──────── PROVIDED RECORDS ────────

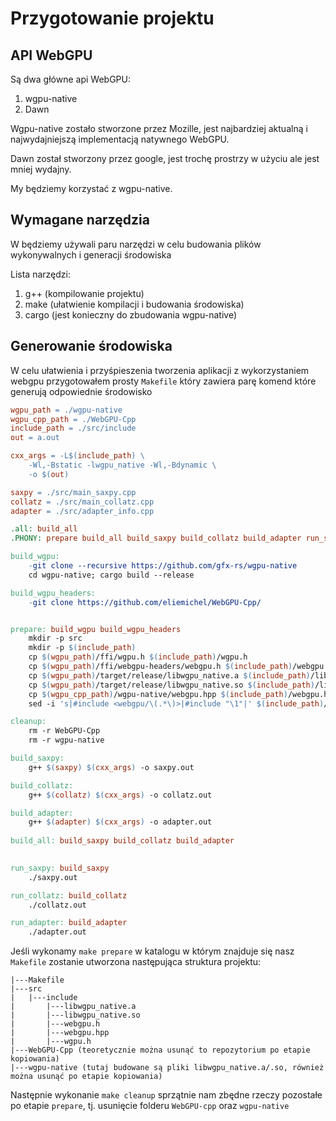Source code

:# Przygotowanie projektu

## API WebGPU

Są dwa główne api WebGPU:
1. wgpu-native
2. Dawn

Wgpu-native zostało stworzone przez Mozille, jest najbardziej aktualną i najwydajniejszą implementacją natywnego WebGPU.

Dawn został stworzony przez google, jest trochę prostrzy w użyciu ale jest mniej wydajny.

My będziemy korzystać z wgpu-native.

## Wymagane narzędzia

W będziemy używali paru narzędzi w celu budowania plików wykonywalnych i generacji środowiska

Lista narzędzi:
1. g++ (kompilowanie projektu)
2. make (ułatwienie kompilacji i budowania środowiska)
3. cargo (jest konieczny do zbudowania wgpu-native)

## Generowanie środowiska

W celu ułatwienia i przyśpieszenia tworzenia aplikacji z wykorzystaniem webgpu przygotowałem prosty `Makefile` który zawiera parę komend które generują odpowiednie środowisko

```Makefile
wgpu_path = ./wgpu-native
wgpu_cpp_path = ./WebGPU-Cpp
include_path = ./src/include
out = a.out

cxx_args = -L$(include_path) \
	-Wl,-Bstatic -lwgpu_native -Wl,-Bdynamic \
	-o $(out)

saxpy = ./src/main_saxpy.cpp
collatz = ./src/main_collatz.cpp
adapter = ./src/adapter_info.cpp

.all: build_all
.PHONY: prepare build_all build_saxpy build_collatz build_adapter run_saxpy run_collatz run_adapter cleanup

build_wgpu:
	-git clone --recursive https://github.com/gfx-rs/wgpu-native
	cd wgpu-native; cargo build --release

build_wgpu_headers:
	-git clone https://github.com/eliemichel/WebGPU-Cpp/


prepare: build_wgpu build_wgpu_headers
	mkdir -p src
	mkdir -p $(include_path)
	cp $(wgpu_path)/ffi/wgpu.h $(include_path)/wgpu.h
	cp $(wgpu_path)/ffi/webgpu-headers/webgpu.h $(include_path)/webgpu.h
	cp $(wgpu_path)/target/release/libwgpu_native.a $(include_path)/libwgpu_native.a
	cp $(wgpu_path)/target/release/libwgpu_native.so $(include_path)/libwgpu_native.so
	cp $(wgpu_cpp_path)/wgpu-native/webgpu.hpp $(include_path)/webgpu.hpp
	sed -i 's|#include <webgpu/\(.*\)>|#include "\1"|' $(include_path)/webgpu.hpp

cleanup: 
	rm -r WebGPU-Cpp
	rm -r wgpu-native

build_saxpy: 
	g++ $(saxpy) $(cxx_args) -o saxpy.out

build_collatz: 
	g++ $(collatz) $(cxx_args) -o collatz.out

build_adapter: 
	g++ $(adapter) $(cxx_args) -o adapter.out
 
build_all: build_saxpy build_collatz build_adapter
	

run_saxpy: build_saxpy
	./saxpy.out

run_collatz: build_collatz
	./collatz.out

run_adapter: build_adapter
	./adapter.out
```

Jeśli wykonamy `make prepare` w katalogu w którym znajduje się nasz `Makefile` zostanie utworzona następująca struktura projektu:

```
|---Makefile
|---src
|   |---include
|       |---libwgpu_native.a
|       |---libwgpu_native.so
|       |---webgpu.h
|       |---webgpu.hpp
|       |---wgpu.h
|---WebGPU-Cpp (teoretycznie można usunąć to repozytorium po etapie kopiowania)
|---wgpu-native (tutaj budowane są pliki libwgpu_native.a/.so, również można usunąć po etapie kopiowania)
```

Następnie wykonanie `make cleanup` sprzątnie nam zbędne rzeczy pozostałe po etapie `prepare`, tj. usunięcie folderu `WebGPU-cpp` oraz `wgpu-native`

────────

→ REQUIREMENT
Report the lines above that contain "release".

→ RESPONSE
	cd wgpu-native; cargo build --release
	cp $(wgpu_path)/target/release/libwgpu_native.a $(include_path)/libwgpu_native.a
	cp $(wgpu_path)/target/release/libwgpu_native.so $(include_path)/libwgpu_native.so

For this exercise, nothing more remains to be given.